Every line in the entries where "South" is found should be copied.

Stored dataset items
• • • •

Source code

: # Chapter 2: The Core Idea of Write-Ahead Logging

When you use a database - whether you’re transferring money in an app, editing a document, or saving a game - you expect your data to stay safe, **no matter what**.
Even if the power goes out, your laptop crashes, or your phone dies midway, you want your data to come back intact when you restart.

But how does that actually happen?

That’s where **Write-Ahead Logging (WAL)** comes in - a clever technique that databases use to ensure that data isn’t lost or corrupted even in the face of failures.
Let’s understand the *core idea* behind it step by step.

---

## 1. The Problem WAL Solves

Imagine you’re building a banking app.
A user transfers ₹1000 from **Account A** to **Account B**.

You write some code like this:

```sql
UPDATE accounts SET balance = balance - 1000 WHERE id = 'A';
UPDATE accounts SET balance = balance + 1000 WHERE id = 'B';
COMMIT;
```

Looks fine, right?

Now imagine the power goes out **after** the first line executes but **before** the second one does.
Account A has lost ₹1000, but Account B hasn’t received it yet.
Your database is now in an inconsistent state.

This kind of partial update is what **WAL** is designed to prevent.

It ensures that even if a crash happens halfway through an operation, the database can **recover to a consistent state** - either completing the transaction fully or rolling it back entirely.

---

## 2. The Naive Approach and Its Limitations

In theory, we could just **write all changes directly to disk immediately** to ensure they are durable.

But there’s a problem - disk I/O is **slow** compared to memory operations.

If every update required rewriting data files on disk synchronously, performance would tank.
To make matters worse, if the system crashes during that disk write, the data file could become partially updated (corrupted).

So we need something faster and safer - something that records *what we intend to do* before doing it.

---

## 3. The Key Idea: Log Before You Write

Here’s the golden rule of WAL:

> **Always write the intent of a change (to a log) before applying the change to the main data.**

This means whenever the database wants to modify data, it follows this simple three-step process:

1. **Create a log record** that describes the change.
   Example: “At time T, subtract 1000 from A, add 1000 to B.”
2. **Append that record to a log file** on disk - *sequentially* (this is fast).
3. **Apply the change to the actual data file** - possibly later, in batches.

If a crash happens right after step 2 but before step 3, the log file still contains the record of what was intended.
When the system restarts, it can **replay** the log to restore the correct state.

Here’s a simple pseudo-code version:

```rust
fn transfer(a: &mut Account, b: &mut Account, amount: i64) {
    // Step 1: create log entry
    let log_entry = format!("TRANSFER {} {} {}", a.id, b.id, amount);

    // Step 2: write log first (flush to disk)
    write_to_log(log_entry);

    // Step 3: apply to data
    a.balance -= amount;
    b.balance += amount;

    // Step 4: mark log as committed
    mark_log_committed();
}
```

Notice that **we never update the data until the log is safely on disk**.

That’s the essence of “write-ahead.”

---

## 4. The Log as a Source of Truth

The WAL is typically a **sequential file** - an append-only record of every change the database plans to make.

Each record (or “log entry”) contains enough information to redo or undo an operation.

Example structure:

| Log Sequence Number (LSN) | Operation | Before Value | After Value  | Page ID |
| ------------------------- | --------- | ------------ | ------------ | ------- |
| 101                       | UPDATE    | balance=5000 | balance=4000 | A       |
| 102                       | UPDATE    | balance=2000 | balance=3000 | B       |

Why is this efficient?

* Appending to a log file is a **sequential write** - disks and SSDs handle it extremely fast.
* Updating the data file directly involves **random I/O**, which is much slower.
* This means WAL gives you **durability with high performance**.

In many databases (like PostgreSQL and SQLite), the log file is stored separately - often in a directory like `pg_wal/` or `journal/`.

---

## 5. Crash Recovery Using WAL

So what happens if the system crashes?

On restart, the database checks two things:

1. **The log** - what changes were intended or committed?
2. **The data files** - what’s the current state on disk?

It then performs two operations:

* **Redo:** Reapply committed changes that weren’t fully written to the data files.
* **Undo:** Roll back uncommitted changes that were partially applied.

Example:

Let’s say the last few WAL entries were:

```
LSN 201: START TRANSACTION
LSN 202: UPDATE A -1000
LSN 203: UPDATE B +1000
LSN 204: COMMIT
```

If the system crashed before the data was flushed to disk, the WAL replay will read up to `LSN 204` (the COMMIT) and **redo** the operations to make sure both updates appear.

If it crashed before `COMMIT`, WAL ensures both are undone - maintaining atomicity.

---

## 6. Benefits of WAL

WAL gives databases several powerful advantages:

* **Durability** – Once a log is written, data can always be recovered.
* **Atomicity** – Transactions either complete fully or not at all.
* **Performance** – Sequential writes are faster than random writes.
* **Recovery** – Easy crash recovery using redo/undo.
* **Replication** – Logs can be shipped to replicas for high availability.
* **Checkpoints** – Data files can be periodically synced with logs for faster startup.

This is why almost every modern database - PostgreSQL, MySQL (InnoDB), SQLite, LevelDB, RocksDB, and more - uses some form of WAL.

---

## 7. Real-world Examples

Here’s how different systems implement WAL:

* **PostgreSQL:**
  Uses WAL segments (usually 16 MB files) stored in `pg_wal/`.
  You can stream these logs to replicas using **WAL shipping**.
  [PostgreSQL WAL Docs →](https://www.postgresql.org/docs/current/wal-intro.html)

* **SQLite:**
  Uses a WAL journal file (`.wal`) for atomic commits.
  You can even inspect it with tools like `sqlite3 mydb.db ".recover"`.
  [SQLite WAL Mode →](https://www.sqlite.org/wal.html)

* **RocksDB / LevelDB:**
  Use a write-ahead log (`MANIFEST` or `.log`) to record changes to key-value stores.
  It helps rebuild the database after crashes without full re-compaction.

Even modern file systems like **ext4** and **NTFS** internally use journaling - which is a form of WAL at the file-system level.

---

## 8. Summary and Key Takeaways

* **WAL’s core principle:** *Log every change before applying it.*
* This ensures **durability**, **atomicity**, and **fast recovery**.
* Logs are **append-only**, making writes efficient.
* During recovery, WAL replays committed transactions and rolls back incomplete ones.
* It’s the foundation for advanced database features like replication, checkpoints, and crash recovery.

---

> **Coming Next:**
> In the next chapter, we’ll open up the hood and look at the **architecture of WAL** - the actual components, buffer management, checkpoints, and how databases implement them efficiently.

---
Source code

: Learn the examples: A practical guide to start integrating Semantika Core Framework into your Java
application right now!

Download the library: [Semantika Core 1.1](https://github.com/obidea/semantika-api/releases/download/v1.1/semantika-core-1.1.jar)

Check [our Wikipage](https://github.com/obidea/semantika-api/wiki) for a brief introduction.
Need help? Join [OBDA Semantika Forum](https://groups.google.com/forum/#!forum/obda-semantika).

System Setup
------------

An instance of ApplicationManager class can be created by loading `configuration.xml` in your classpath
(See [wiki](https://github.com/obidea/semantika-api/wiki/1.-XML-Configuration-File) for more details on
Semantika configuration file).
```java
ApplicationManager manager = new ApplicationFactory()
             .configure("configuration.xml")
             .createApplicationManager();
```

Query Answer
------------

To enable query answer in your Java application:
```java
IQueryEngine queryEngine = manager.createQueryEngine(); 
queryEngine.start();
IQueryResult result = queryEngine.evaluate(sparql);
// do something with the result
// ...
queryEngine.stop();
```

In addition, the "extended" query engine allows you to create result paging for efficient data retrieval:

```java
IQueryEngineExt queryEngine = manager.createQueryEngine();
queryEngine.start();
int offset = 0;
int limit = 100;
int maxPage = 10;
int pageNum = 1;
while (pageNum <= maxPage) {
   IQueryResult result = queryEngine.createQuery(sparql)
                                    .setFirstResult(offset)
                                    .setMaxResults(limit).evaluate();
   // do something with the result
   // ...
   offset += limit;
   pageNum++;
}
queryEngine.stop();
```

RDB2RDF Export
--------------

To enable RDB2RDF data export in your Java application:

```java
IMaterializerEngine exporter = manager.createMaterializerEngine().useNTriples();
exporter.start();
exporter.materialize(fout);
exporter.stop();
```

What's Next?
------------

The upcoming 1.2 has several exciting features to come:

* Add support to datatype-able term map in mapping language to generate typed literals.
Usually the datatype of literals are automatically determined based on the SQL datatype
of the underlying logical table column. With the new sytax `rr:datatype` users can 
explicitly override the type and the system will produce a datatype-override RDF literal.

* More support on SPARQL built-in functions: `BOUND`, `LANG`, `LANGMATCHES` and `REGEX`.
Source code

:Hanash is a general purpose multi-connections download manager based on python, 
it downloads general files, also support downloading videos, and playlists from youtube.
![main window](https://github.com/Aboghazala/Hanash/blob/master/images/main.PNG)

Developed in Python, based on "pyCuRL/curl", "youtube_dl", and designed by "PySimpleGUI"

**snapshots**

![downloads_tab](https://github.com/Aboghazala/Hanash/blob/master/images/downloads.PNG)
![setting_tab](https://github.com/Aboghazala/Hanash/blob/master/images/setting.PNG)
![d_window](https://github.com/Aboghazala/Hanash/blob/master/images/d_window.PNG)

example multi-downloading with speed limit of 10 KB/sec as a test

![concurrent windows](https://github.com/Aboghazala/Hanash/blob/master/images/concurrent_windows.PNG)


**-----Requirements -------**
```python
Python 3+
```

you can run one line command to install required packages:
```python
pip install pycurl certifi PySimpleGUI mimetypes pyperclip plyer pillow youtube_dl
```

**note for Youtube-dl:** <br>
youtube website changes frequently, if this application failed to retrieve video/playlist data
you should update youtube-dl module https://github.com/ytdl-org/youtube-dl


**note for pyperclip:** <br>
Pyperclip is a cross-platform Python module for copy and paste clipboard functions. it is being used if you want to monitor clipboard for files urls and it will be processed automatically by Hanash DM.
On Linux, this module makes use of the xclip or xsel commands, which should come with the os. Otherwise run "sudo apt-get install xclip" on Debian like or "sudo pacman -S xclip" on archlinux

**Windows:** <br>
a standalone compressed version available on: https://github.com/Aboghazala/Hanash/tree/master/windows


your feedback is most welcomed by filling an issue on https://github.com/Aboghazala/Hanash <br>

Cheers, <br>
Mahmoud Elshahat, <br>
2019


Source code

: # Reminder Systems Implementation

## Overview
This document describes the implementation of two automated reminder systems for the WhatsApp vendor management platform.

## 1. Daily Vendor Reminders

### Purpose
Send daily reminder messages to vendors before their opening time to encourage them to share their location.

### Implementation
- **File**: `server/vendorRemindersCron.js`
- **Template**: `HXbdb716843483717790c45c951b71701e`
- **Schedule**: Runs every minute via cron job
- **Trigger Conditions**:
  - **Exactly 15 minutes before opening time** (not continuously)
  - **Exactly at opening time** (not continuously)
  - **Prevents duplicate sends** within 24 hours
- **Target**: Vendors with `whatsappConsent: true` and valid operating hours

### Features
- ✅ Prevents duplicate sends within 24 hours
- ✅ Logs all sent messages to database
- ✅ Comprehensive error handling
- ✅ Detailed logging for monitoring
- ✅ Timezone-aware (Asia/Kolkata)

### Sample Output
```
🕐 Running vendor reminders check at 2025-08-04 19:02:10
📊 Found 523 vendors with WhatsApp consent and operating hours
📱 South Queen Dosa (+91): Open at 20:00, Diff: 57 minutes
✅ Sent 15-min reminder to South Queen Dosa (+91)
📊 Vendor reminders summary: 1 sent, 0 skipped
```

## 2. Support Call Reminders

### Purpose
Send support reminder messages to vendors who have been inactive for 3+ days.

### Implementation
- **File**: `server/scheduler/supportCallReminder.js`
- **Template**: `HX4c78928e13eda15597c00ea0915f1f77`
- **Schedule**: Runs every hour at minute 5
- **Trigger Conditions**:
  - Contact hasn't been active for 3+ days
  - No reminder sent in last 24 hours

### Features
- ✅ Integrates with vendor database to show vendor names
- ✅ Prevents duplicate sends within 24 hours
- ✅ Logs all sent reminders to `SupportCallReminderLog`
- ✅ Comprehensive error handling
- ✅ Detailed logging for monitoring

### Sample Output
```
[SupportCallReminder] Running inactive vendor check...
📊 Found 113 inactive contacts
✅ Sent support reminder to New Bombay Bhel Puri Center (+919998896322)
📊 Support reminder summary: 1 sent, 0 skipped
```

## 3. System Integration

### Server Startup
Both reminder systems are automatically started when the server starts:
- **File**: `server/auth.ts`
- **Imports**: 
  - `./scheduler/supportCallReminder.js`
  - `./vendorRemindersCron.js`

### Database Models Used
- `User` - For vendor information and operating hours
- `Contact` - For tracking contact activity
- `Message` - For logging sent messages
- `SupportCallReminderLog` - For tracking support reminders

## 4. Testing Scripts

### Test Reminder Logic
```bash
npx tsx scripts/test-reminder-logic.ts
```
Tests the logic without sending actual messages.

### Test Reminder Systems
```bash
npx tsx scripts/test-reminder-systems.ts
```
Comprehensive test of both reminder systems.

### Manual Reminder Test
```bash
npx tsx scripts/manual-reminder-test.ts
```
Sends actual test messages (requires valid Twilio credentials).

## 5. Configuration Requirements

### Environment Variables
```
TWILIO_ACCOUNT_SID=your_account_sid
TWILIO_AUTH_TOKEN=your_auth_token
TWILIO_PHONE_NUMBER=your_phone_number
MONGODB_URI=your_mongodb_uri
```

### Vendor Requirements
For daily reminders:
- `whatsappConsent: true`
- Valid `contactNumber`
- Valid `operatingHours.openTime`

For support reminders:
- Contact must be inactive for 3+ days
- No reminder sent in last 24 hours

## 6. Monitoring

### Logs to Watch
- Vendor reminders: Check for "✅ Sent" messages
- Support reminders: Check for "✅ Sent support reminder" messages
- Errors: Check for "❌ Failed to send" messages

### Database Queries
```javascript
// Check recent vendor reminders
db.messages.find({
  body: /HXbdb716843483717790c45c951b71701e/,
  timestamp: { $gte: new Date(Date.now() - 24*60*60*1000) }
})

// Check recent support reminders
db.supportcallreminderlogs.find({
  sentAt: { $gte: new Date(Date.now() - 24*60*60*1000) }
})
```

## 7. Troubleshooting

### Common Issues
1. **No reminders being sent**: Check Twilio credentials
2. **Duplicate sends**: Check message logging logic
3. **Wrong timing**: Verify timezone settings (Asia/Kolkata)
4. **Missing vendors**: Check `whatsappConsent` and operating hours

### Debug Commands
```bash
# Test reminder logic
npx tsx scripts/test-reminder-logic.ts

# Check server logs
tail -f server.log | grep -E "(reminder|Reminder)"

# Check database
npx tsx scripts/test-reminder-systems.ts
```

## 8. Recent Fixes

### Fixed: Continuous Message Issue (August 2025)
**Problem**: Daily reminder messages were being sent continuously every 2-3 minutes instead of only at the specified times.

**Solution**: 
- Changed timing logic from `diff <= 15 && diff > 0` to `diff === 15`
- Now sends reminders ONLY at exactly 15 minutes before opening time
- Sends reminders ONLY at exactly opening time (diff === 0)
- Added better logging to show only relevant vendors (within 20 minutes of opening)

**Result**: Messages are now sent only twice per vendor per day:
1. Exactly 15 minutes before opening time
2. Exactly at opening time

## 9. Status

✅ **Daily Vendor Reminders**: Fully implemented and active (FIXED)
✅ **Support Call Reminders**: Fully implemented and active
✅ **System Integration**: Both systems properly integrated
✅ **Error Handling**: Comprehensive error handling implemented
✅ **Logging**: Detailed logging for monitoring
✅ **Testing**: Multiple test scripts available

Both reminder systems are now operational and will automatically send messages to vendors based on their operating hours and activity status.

• • • •

Output of the exercise
📱 South Queen Dosa (+91): Open at 20:00, Diff: 57 minutes
✅ Sent 15-min reminder to South Queen Dosa (+91)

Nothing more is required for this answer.